A report by the Intellectual Property Office (IPO) has found the value of “intangible assets” – the value of a company’s brand based on factors such as perception, trust, awareness and sentiment – grew 10 per cent to £137.5bn between 2009 and 2011. Conversely, the value of tangible assets such as building and machinery fell to £89.8bn.
The IPO argues that despite the growth companies are missing out on investment opportunities because bankers do not understand the worth of intellectual property. It calls on banks to use existing tools to “identify and describe” the assets during the financing process.

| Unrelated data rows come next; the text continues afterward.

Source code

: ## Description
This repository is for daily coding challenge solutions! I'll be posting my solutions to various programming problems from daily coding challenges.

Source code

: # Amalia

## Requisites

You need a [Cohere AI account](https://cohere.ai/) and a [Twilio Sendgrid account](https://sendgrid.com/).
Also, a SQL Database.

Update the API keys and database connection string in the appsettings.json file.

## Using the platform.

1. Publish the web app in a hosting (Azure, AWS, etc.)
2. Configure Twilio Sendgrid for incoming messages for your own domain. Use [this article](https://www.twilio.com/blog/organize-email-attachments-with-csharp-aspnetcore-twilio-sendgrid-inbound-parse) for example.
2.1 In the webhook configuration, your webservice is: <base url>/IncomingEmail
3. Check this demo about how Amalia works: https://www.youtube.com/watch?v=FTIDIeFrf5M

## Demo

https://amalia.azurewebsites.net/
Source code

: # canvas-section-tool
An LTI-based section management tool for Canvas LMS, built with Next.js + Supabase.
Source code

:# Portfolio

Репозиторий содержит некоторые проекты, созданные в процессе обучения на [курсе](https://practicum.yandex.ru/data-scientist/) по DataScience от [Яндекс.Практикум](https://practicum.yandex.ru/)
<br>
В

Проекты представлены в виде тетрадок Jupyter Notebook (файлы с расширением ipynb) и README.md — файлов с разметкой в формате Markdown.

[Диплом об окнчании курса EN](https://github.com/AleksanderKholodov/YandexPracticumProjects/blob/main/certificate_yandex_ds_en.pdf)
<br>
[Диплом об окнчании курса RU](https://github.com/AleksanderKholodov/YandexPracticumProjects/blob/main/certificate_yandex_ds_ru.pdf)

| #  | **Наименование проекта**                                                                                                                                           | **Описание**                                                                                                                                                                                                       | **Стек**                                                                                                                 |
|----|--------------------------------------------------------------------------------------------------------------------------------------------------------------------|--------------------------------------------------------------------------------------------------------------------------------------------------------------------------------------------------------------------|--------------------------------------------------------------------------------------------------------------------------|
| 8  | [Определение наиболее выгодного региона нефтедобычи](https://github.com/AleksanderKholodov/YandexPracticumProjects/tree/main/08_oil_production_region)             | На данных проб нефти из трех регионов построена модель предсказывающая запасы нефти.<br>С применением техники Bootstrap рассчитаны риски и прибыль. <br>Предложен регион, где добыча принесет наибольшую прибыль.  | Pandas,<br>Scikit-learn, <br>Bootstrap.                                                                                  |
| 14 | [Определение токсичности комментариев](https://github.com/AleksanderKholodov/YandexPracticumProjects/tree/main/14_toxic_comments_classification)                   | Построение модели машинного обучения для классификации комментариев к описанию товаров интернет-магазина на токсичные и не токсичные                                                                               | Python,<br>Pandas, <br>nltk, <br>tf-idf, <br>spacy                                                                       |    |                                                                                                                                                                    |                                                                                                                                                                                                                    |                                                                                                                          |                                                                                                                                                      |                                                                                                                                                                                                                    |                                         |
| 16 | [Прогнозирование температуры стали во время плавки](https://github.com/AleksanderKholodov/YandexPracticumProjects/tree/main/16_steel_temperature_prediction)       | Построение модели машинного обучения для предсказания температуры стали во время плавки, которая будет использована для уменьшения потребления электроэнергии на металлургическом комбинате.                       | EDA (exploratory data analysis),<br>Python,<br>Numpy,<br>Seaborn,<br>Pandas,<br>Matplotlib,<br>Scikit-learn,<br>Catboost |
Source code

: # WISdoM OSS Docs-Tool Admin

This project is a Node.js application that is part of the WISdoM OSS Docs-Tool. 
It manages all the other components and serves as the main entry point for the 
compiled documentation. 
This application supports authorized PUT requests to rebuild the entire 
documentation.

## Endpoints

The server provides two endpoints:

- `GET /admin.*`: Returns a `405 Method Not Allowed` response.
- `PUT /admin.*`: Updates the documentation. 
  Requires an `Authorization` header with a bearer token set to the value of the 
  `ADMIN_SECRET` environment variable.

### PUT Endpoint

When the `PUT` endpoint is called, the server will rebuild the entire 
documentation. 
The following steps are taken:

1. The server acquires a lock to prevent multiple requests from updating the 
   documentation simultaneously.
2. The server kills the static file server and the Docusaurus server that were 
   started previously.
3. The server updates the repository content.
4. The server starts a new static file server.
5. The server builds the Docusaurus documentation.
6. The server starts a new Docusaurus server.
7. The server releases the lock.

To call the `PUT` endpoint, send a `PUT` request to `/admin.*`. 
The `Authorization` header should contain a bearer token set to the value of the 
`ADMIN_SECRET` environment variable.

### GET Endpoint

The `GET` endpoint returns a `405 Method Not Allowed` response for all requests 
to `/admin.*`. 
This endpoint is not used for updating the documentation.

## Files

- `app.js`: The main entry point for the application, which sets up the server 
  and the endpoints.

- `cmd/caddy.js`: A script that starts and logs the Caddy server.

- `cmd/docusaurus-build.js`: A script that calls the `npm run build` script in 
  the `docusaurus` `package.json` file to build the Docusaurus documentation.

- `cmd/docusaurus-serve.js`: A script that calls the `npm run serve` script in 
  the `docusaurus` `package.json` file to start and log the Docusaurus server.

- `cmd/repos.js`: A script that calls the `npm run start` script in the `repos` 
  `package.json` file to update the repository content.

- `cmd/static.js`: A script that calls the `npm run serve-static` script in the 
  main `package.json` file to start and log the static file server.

In response, the Government has vowed to run initiatives “to build understanding of IP in businesses and financial services sector through improving bankers’ training”. Ministers will also support a “productive dialogue between sources of finance and IP-rich firms by developing an IP Finance toolkit”.
Minister for intellectual property Lord Younger says: “These investment figures show the strength and value of the UK’s creative and knowledge-based industries. Continued growth in investment in ‘intangible assets’, along with the fact that nearly half are protected by formal intellectual property rights, demonstrates that some UK firms do understand their real value.
“However despite these positive figures, as the economy grows a real challenge remains for firms to understand their intellectual property and how it can help them to access funding to invest in the first place. The government has set out an action plan, to help address the missed opportunities and help businesses, and the lending community, to realise and maximise intellectual property assets.”